Hürden bei der Cloud-Migration

Autor/Redakteur: Doung Hoai Nam, Digital Transformation (DX) Customer Solution Consultant and EMEA market lead bei FPT Europe/gg

IT-Anwendungen in die Cloud zu verlagern, ist längst keine Zukunftsmusik mehr, sondern branchenübergreifend die Realität in immer mehr Unternehmen. So sehr der Sprung in die Cloud auch den neuen Standard für leistungsfähige digitale Infrastrukturen abzubilden vermag – bei der praktischen Umsetzung der Migration tauchen dennoch vielerorts immer wieder Hürden auf. Ein Überblick zeigt, wie sich die größten davon vermeiden lassen.

Bild: FPT Europe

Realistische Einschätzung der Kosten

Viele Planer und Entscheider in Unternehmen denken, dass eine Migration teuer sei, dabei hängen die Kosten von vielen Faktoren ab. Oft ist der Zeitbedarf der entscheidende Faktor zur Bestimmung der Kosten. Das umfasst zum einen die Zeit, die für die Migration benötigt wird und in der Personal- und Servicekosten anfallen, und zum anderen die Zeit, in der zwei Systeme parallel betrieben werden müssen, bis die Cloud-Lösung vollständig funktioniert. Hinzu kommen die Kosten für zusätzliches Personal, das eingestellt und mit geeigneten Schulungsmaßnahmen qualifiziert werden muss.

In jedem Fall sind Unternehmen in der Rolle der Anwender von Cloud-Systemen gut beraten, bei der Suche nach dem für sie besten Kostenmodell einzupreisen, ob und welche Managed Services ein Anbieter vorzuweisen hat. Eine anwenderfreundliche Möglichkeit, den Kundenservice und die Preise zu staffeln, bietet beispielsweise die Einteilung in ein Offshore-Modell, ein nationales Modell und ein Onshore-Modell – je nach Tiefe des Servicebedarfs. Das ermöglicht eine ausgewogene Preissetzung und eine sehr flexible, bedarfsgerechte Zusammenarbeit zwischen Anwender und Cloud-Partner, mit der sich zusätzlich Zeit einsparen lässt.
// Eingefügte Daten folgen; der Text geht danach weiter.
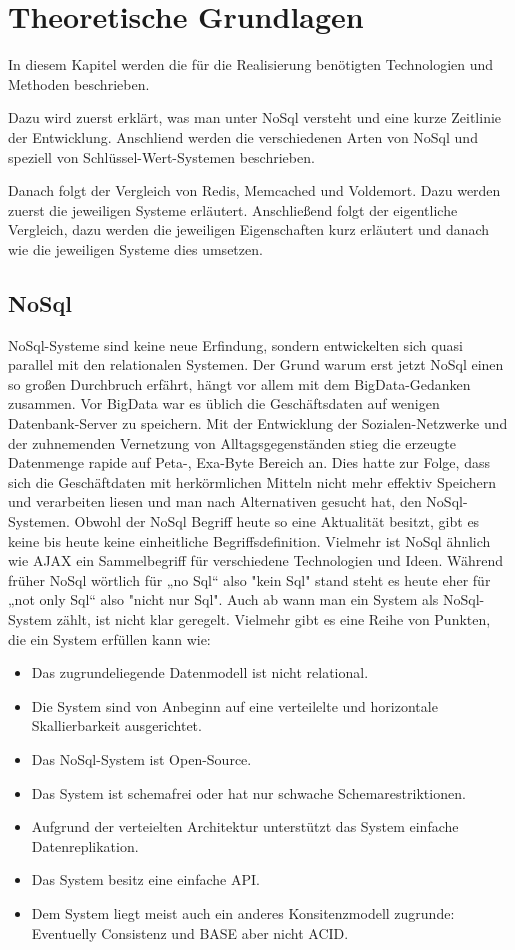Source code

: \chapter{Theoretische Grundlagen}
In diesem Kapitel werden die für die Realisierung benötigten Technologien und
Methoden beschrieben.

Dazu wird zuerst erklärt, was man unter NoSql versteht und eine kurze Zeitlinie
der Entwicklung. Anschliend werden die verschiedenen Arten von NoSql und
speziell von Schlüssel-Wert-Systemen beschrieben.

Danach folgt der Vergleich von Redis, Memcached und Voldemort. Dazu werden
zuerst die jeweiligen Systeme erläutert. Anschließend folgt der eigentliche
Vergleich, dazu werden die jeweiligen Eigenschaften kurz erläutert und danach
wie die jeweiligen Systeme dies umsetzen.

\section{NoSql}
NoSql-Systeme sind keine neue Erfindung, sondern entwickelten sich quasi
parallel mit den relationalen Systemen. Der Grund warum erst jetzt NoSql einen
so großen Durchbruch erfährt, hängt vor allem mit dem BigData-Gedanken zusammen.
Vor BigData war es üblich die Geschäftsdaten auf wenigen Datenbank-Server zu
speichern. Mit der Entwicklung der Sozialen-Netzwerke und der zuhnemenden
Vernetzung von Alltagsgegenständen stieg die erzeugte Datenmenge rapide auf
Peta-, Exa-Byte Bereich an. Dies hatte zur Folge, dass sich die Geschäftdaten
mit herkörmlichen Mitteln nicht mehr effektiv Speichern und verarbeiten liesen
und man nach Alternativen gesucht hat, den NoSql-Systemen.
Obwohl der NoSql Begriff heute so eine Aktualität besitzt, gibt es keine bis
heute keine einheitliche Begriffsdefinition. Vielmehr ist NoSql ähnlich wie
AJAX ein Sammelbegriff für verschiedene Technologien und Ideen. Während früher
NoSql wörtlich für „no Sql“ also "kein Sql" stand steht es heute eher für
„not only Sql“ also "nicht nur Sql". Auch ab wann man ein System als
NoSql-System zählt, ist nicht klar geregelt. Vielmehr gibt es eine Reihe von
Punkten, die ein System erfüllen kann wie: \cite{Edlich2011}

\begin{itemize}
\item Das zugrundeliegende Datenmodell ist nicht relational.
\item Die System sind von Anbeginn auf eine verteilelte und horizontale
Skallierbarkeit ausgerichtet.
\item Das NoSql-System ist Open-Source.
\item Das System ist schemafrei oder hat nur schwache Schemarestriktionen.
\item Aufgrund der verteielten Architektur unterstützt das System einfache
Datenreplikation.
\item Das System besitz eine einfache API.
\item Dem System liegt meist auch ein anderes Konsitenzmodell zugrunde:
Eventuelly Consistenz und BASE aber nicht ACID.
\end{itemize}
Qualifikation der Belegschaft

Der Sprung aus der On Premises-Welt in die Cloud ist in vielen Unternehmen mit der Frage verknüpft, ob auf Seiten der Belegschaft die erforderliche Qualifikation existiert. Gerade Unternehmen, deren Kerngeschäft nicht auf IT fokussiert ist, verfügen vielfach über eine IT-Struktur und -Mannschaft, die auf Stabilität ausgelegt wurde und sich eben nicht mit Themen wie Transformation und Cloud Computing befasst. Sie sehen sich mit einer steilen Lernkurve konfrontiert, sobald sie ihre Prozesse von der traditionellen Arbeitsweise auf die Cloud umstellen – und das ebenfalls mit dem dafür erforderlichen Zeitbedarf. Benötigt werden daher Fachkräfte, die stetig weitergebildet werden, um auf dem aktuellen Stand der Technologie zu operieren. Allerdings sind derart gefragte Experten in der Regel nur schwer auf dem Arbeitsmarkt zu finden und anzustellen.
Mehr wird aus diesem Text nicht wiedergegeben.